Hiring Outpaces Firing For Fund Managers (?)
November 12, 2008 6 Figure Opportunities, Market Update TrackBack URL“More asset managers are hiring than are firing staff, according to new research, despite the downturn in markets and investor confidence that has led many in the fund management industry to start cutting costs.”
I think the headline and the first paragraph of this article are a somewhat misleading. The survey in question says more asset managament firms which took part in the survey were hiring (25%) than those that were letting staff go (20%). But there is no data for the absolute numbers hired and fired in the last 3-6 months – data which would I’m sure paint a very different headline.
I sense that a large proportion of the firms in the 25% that are hiring a niche boutique houses as opposed to larger fund managers. From what I’m seeing in the market place (certainly in London), the larger asset management firms are now laying people off to cut costs which means that on absolute numbers there is probably more firing going on across the asset management sector than hiring.

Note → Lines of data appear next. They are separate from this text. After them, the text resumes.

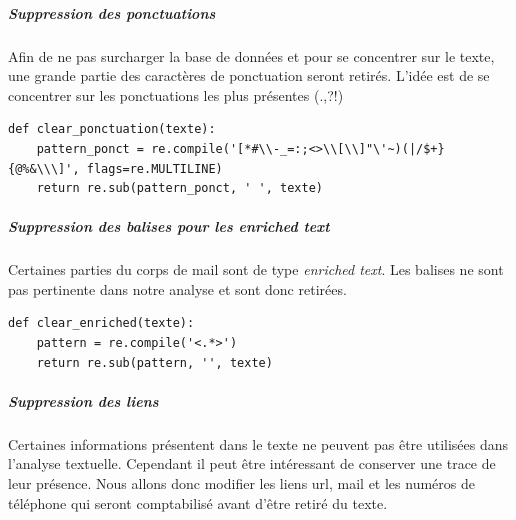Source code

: \documentclass[a4paper,12pt]{article}
\begin{document}
				\subparagraph{Suppression des ponctuations} Afin de ne pas surcharger la base de données et pour se concentrer sur le texte, une grande partie des caractères de ponctuation seront retirés. L'idée est de se concentrer sur les ponctuations les plus présentes (.,?!) 

					\begin{lstlisting}[title=Nettoyage des ponctuations]				
def clear_ponctuation(texte):
    pattern_ponct = re.compile('[*#\\-_=:;<>\\[\\]"\'~)(|/$+}{@%&\\\]', flags=re.MULTILINE)
    return re.sub(pattern_ponct, ' ', texte) \end{lstlisting}

				\subparagraph{Suppression des balises pour les enriched text} Certaines parties du corps de mail sont de type \emph{enriched text}. Les balises ne sont pas pertinente dans notre analyse et sont donc retirées.
						
					\begin{lstlisting}[title=Nettoyage des balises enriched text]
def clear_enriched(texte):
    pattern = re.compile('<.*>')
    return re.sub(pattern, '', texte) \end{lstlisting}
						
				\subparagraph{Suppression des liens} Certaines informations présentent dans le texte ne peuvent pas être utilisées dans l'analyse textuelle. Cependant il peut être intéressant de conserver une trace de leur présence. Nous allons donc modifier les liens url, mail et les numéros de téléphone qui seront comptabilisé avant d'être retiré du texte.
				
\end{document}
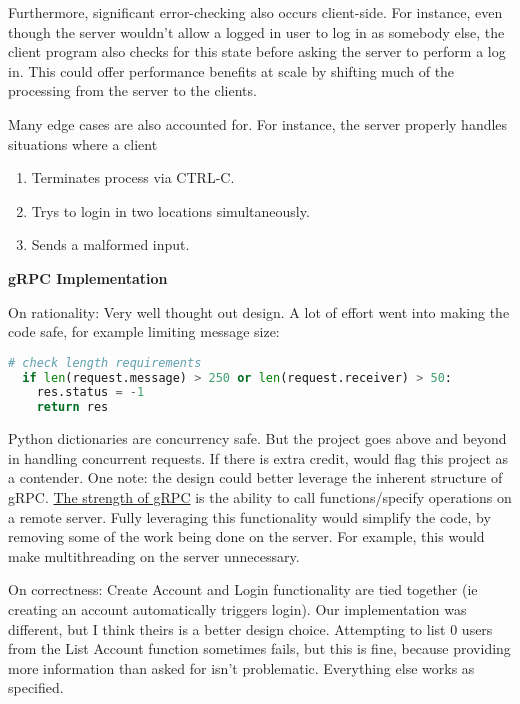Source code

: \documentclass[9pt,twocolumn,twoside]{osajnl}
\begin{document}
\medskip

\noindent Furthermore, significant error-checking also occurs client-side. For instance, even though the server wouldn't allow a logged in user to log in as somebody else, the client program also checks for this state before asking the server to perform a log in. This could offer performance benefits at scale by shifting much of the processing from the server to the clients.

\medskip

\noindent Many edge cases are also accounted for. For instance, the server properly handles situations where a client 
\begin{enumerate}
  \item Terminates process via CTRL-C.
  \item Trys to login in two locations simultaneously.
  \item Sends a malformed input.
\end{enumerate}

\smallskip

\noindent 

\noindent \textbf{gRPC Implementation}

\smallskip

\noindent On rationality: Very well thought out design. A lot of effort went into making the code safe, for example limiting message size: 

\begin{lstlisting}[language=python,caption={Code Safety Example}]
  # check length requirements
  if len(request.message) > 250 or len(request.receiver) > 50:
    res.status = -1
    return res
\end{lstlisting}

\noindent Python dictionaries are concurrency safe. But the project goes above and beyond in handling concurrent requests. If there is extra credit, would flag this project as a contender. One note: the design could better leverage the inherent structure of gRPC. \href{https://web.eecs.umich.edu/~mosharaf/Readings/RPC.pdf}{The strength of gRPC} is the ability to call functions/specify operations on a remote server. Fully leveraging this functionality would simplify the code, by removing some of the work being done on the server. For example, this would make multithreading on the server unnecessary.

\medskip

\noindent On correctness: Create Account and Login functionality are tied together (ie creating an account automatically triggers login). Our implementation was different, but I think theirs is a better design choice. Attempting to list 0 users from the List Account function sometimes fails, but this is fine, because providing more information than asked for isn't problematic. Everything else works as specified. 
\end{document}
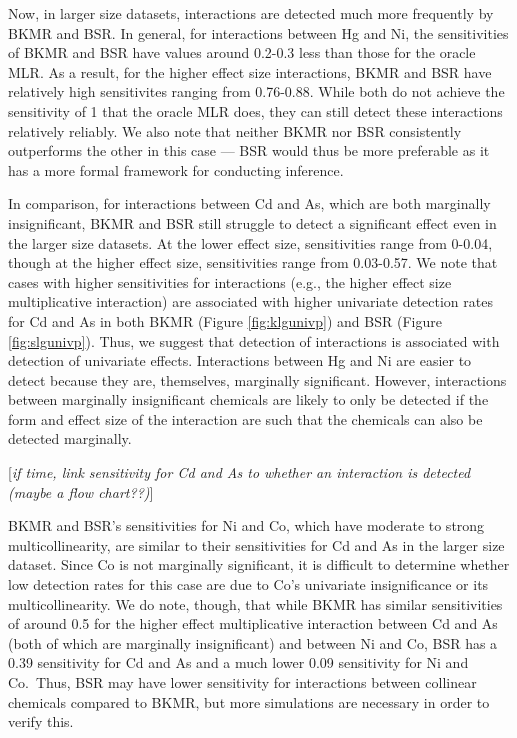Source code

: \documentclass[12pt, twoside]{amherstthesis}
\begin{document}
Now, in larger size datasets, interactions are detected much more frequently by BKMR and BSR. In general, for interactions between Hg and Ni, the sensitivities of BKMR and BSR have values around 0.2-0.3 less than those for the oracle MLR. As a result, for the higher effect size interactions, BKMR and BSR have relatively high sensitivites ranging from 0.76-0.88. While both do not achieve the sensitivity of 1 that the oracle MLR does, they can still detect these interactions relatively reliably. We also note that neither BKMR nor BSR consistently outperforms the other in this case --- BSR would thus be more preferable as it has a more formal framework for conducting inference.

In comparison, for interactions between Cd and As, which are both marginally insignificant, BKMR and BSR still struggle to detect a significant effect even in the larger size datasets. At the lower effect size, sensitivities range from 0-0.04, though at the higher effect size, sensitivities range from 0.03-0.57. We note that cases with higher sensitivities for interactions (e.g., the higher effect size multiplicative interaction) are associated with higher univariate detection rates for Cd and As in both BKMR (Figure \ref{fig:klgunivp}) and BSR (Figure \ref{fig:slgunivp}). Thus, we suggest that detection of interactions is associated with detection of univariate effects. Interactions between Hg and Ni are easier to detect because they are, themselves, marginally significant. However, interactions between marginally insignificant chemicals are likely to only be detected if the form and effect size of the interaction are such that the chemicals can also be detected marginally.

{[}\emph{if time, link sensitivity for Cd and As to whether an interaction is detected (maybe a flow chart??)}{]}

BKMR and BSR's sensitivities for Ni and Co, which have moderate to strong multicollinearity, are similar to their sensitivities for Cd and As in the larger size dataset. Since Co is not marginally significant, it is difficult to determine whether low detection rates for this case are due to Co's univariate insignificance or its multicollinearity. We do note, though, that while BKMR has similar sensitivities of around 0.5 for the higher effect multiplicative interaction between Cd and As (both of which are marginally insignificant) and between Ni and Co, BSR has a 0.39 sensitivity for Cd and As and a much lower 0.09 sensitivity for Ni and Co.~Thus, BSR may have lower sensitivity for interactions between collinear chemicals compared to BKMR, but more simulations are necessary in order to verify this.
\end{document}
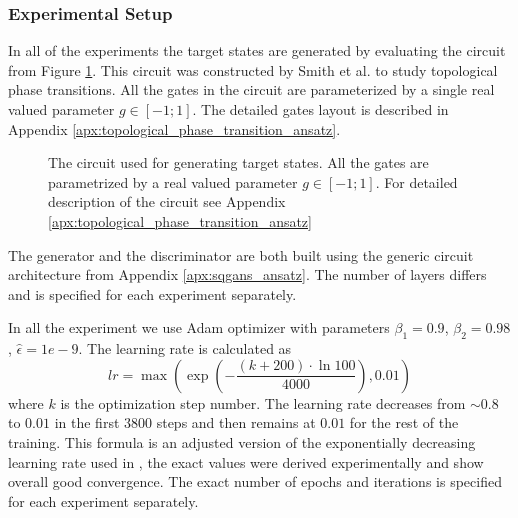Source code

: \subsubsection{Experimental Setup}
In all of the experiments the target states are generated by evaluating the
circuit from Figure \ref{fig:phase_circuit_small}. This circuit was constructed
by Smith et al. \cite{smith2020crossing} to study topological phase transitions.
All the gates in the circuit are parameterized by a single real valued parameter
$g \in [-1;1]$. The detailed gates layout is described in Appendix \ref{apx:topological_phase_transition_ansatz}.
\begin{figure}[htbp!]
  \caption{The circuit used for generating target states. All the gates are
    parametrized by a real valued parameter $g \in [-1; 1]$. For detailed
    description of the circuit see Appendix
    \ref{apx:topological_phase_transition_ansatz} \label{fig:phase_circuit_small}}
\end{figure}

The generator and the discriminator are both built using the generic circuit
architecture from Appendix \ref{apx:sqgans_ansatz}. The number of layers differs
and is specified for each experiment separately.

In all the experiment we use Adam optimizer \cite{kingma2017adam} with
parameters $\beta_1 = 0.9$, $\beta_2=0.98$, $\hat{\epsilon} = 1e-9$. The
learning rate is calculated as
\begin{equation}
  lr = \max{\left(\exp{\left(-\frac{(k+200) \cdot \ln{100}}{4000}\right), 0.01}\right)}
\end{equation}
where $k$ is the optimization step number. The
learning rate decreases from $\sim 0.8$ to $0.01$ in the first $3800$ steps and then
remains at $0.01$ for the rest of the training. This formula is an adjusted
version of the exponentially decreasing learning rate used in
\cite{Dallaire_Demers_2018}, the exact values were derived
experimentally and show overall good convergence. The exact number of epochs and
iterations is specified for each experiment separately.
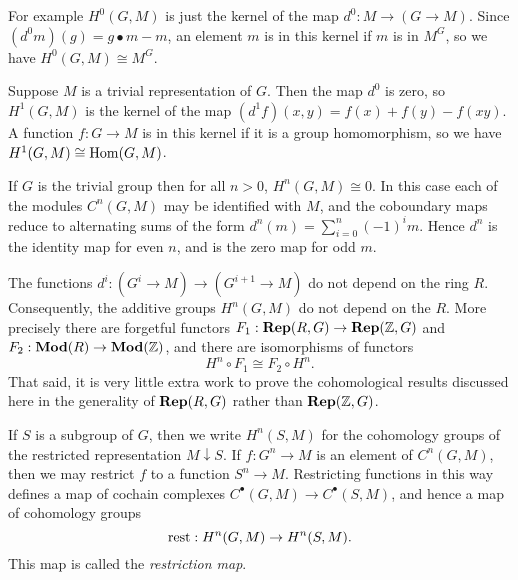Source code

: \begin{example}
	For example $H^0(G,M)$ is just the kernel of the map $d^0 : M \to (G \to M)$.
	Since $(d^0m)(g) = g \bullet m - m$, an element $m$ is in this kernel if $m$ is in $M^G$,
	so we have $H^0(G,M) \cong M^G$.
\end{example}

\begin{example}
	Suppose $M$ is a trivial representation of $G$. Then the map $d^0$ is zero,
	so $H^1(G,M)$ is the kernel of the map $(d^1f)(x,y) = f(x) + f(y) - f(xy)$.
	A function $f: G \to M$ is in this kernel if it is a group homomorphism, so we have
	$H^1(G,M) \cong \mathrm{Hom}(G,M)$.
\end{example}

\begin{example}
	If $G$ is the trivial group then for all $n>0$, $H^n(G,M)\cong 0$.
	In this case each of the modules $C^n(G,M)$ may be identified with $M$,
	and the coboundary maps reduce to alternating sums of the form
	$d^n(m) = \sum_{i=0}^n (-1)^i m$.
	Hence $d^n$ is the identity map for even $n$, and is the zero map for odd $m$.
\end{example}

\begin{remark}
	The functions $d^i : (G^i \to M) \to (G^{i+1} \to M)$ do not depend on the
	ring $R$. Consequently, the additive groups $H^n(G,M)$ do not depend on
	the $R$. More precisely there are forgetful functors $F_1 : \mathbf{Rep}(R,G) \to \mathbf{Rep}({\mathbb Z},G)$
	and $F_2 : \mathbf{Mod}(R) \to \mathbf{Mod}({\mathbb Z})$, and there are isomorphisms of functors
	\[
		H^n \circ F_1 \cong F_2 \circ H^n.
	\]
	That said, it is very little extra work to prove the cohomological results
	discussed here in the generality of $\mathbf{Rep}(R,G)$ rather than $\mathbf{Rep}({\mathbb Z},G)$.
\end{remark}

\begin{definition} \label{def:restriction map}
	If $S$ is a subgroup of $G$, then we write $H^n(S,M)$ for the
	cohomology groups of the restricted representation $M \downarrow S$.
	If $f : G^n \to M$ is an element of $C^n(G,M)$, then we may restrict $f$ to
	a function $S^n \to M$. Restricting functions in this way defines a map of
	cochain complexes $C^\bullet(G,M) \to C^\bullet(S,M)$, and hence a map of
	cohomology groups
	\[
		\mathrm{rest} : H^n(G,M) \to H^n(S,M).
	\]
	This map is called the \emph{restriction map}.
\end{definition}

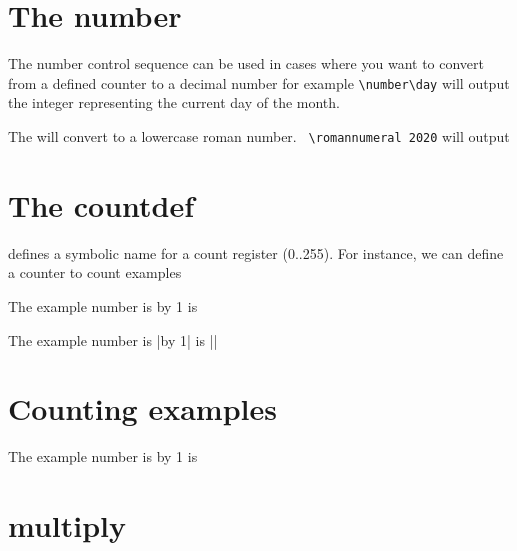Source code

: \section{The number}

The number control sequence can be used in cases where you want to convert from a defined counter to
a decimal number for example \verb+\number\day+ will output the integer representing the current day of the month.
\number\day

The  will convert to a lowercase roman number. 
\verb+ \romannumeral 2020+  will output {\textit{}}


\section{The countdef}

 defines a symbolic name for a count register (0..255). For instance, we can define a counter
to count examples 
\begin{teX}
\countdef{}  %
The example number is \advance\examplenum by 1  is \number\examplenum
\countdef{}  %
\end{teX}

The example number is |\advance\examplenum by 1|  is |\number\examplenum|

\begin{teX}
\newcommand{\example}{%
   \noindent
    \textit{Example \number\examplenum\smallskip }%
   \advance\examplenum by 1%
 }
\end{teX}






\section{Counting examples}


\begin{teXXX}
\countdef{}  %
The example number is \advance\examplenum by 1  is \number\examplenum
\end{teXXX}




\section{multiply}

Nonetheless, the survey does confirm the relative stability within the institutional asset management area inspite of the poor performance of most funds at the moment - something you would expect given the longer term view tyoically held by the trustee boards of pension funds. The number of firms in the survey confirming that they are hiring is also an strong indicator for those leaving jobs from investment banks that asset management (and to a greater extent, Private Banking/Wealth Management) are better hunting grounds in the current market.